**What you are asked to do:**
Scan the entries below for "eShopOnContainers" and copy each line that holds it.

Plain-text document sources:

◆ ◆ ◆

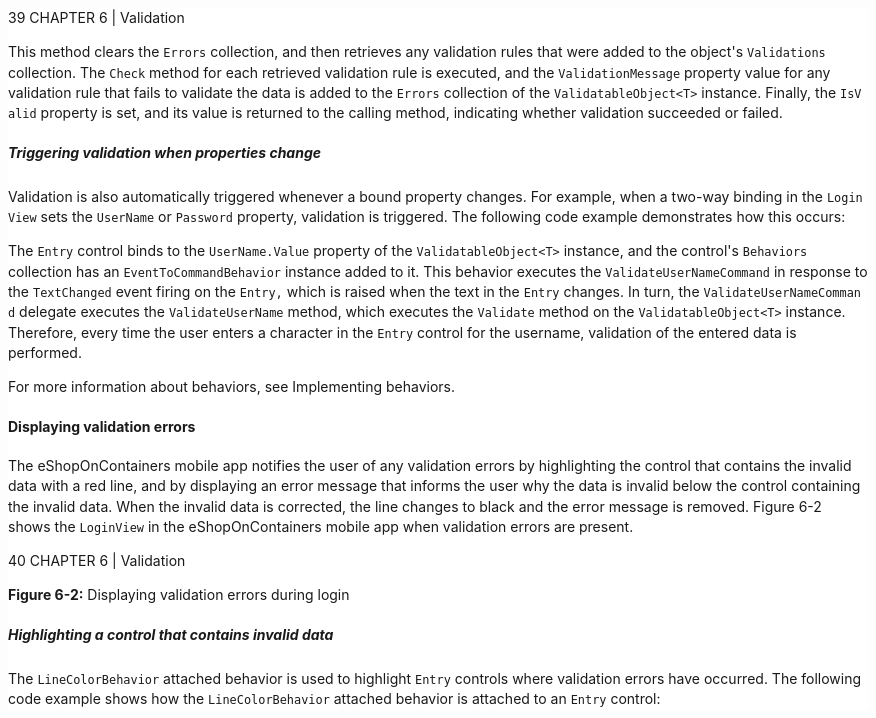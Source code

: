 
39 CHAPTER 6 | Validation


This method clears the `Errors` collection, and then retrieves any validation rules that were added to
the object's `Validations` collection. The `Check` method for each retrieved validation rule is executed,
and the `ValidationMessage` property value for any validation rule that fails to validate the data is
added to the `Errors` collection of the `ValidatableObject<T>` instance. Finally, the `IsValid` property
is set, and its value is returned to the calling method, indicating whether validation succeeded or
failed.

##### **Triggering validation when properties change**


Validation is also automatically triggered whenever a bound property changes. For example, when a
two-way binding in the `LoginView` sets the `UserName` or `Password` property, validation is triggered.
The following code example demonstrates how this occurs:


The `Entry` control binds to the `UserName.Value` property of the `ValidatableObject<T>` instance,
and the control's `Behaviors` collection has an `EventToCommandBehavior` instance added to it. This
behavior executes the `ValidateUserNameCommand` in response to the `TextChanged` event firing on
the `Entry,` which is raised when the text in the `Entry` changes. In turn, the
`ValidateUserNameCommand` delegate executes the `ValidateUserName` method, which executes the
`Validate` method on the `ValidatableObject<T>` instance. Therefore, every time the user enters a
character in the `Entry` control for the username, validation of the entered data is performed.


For more information about behaviors, see Implementing behaviors.

#### Displaying validation errors


The eShopOnContainers mobile app notifies the user of any validation errors by highlighting the
control that contains the invalid data with a red line, and by displaying an error message that informs
the user why the data is invalid below the control containing the invalid data. When the invalid data is
corrected, the line changes to black and the error message is removed. Figure 6-2 shows the
`LoginView` in the eShopOnContainers mobile app when validation errors are present.


40 CHAPTER 6 | Validation


**Figure 6-2:** Displaying validation errors during login

##### **Highlighting a control that contains invalid data**


The `LineColorBehavior` attached behavior is used to highlight `Entry` controls where validation
errors have occurred. The following code example shows how the `LineColorBehavior` attached
behavior is attached to an `Entry` control:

◆ ◆ ◆

**Output below:**
The eShopOnContainers mobile app notifies the user of any validation errors by highlighting the
`LoginView` in the eShopOnContainers mobile app when validation errors are present.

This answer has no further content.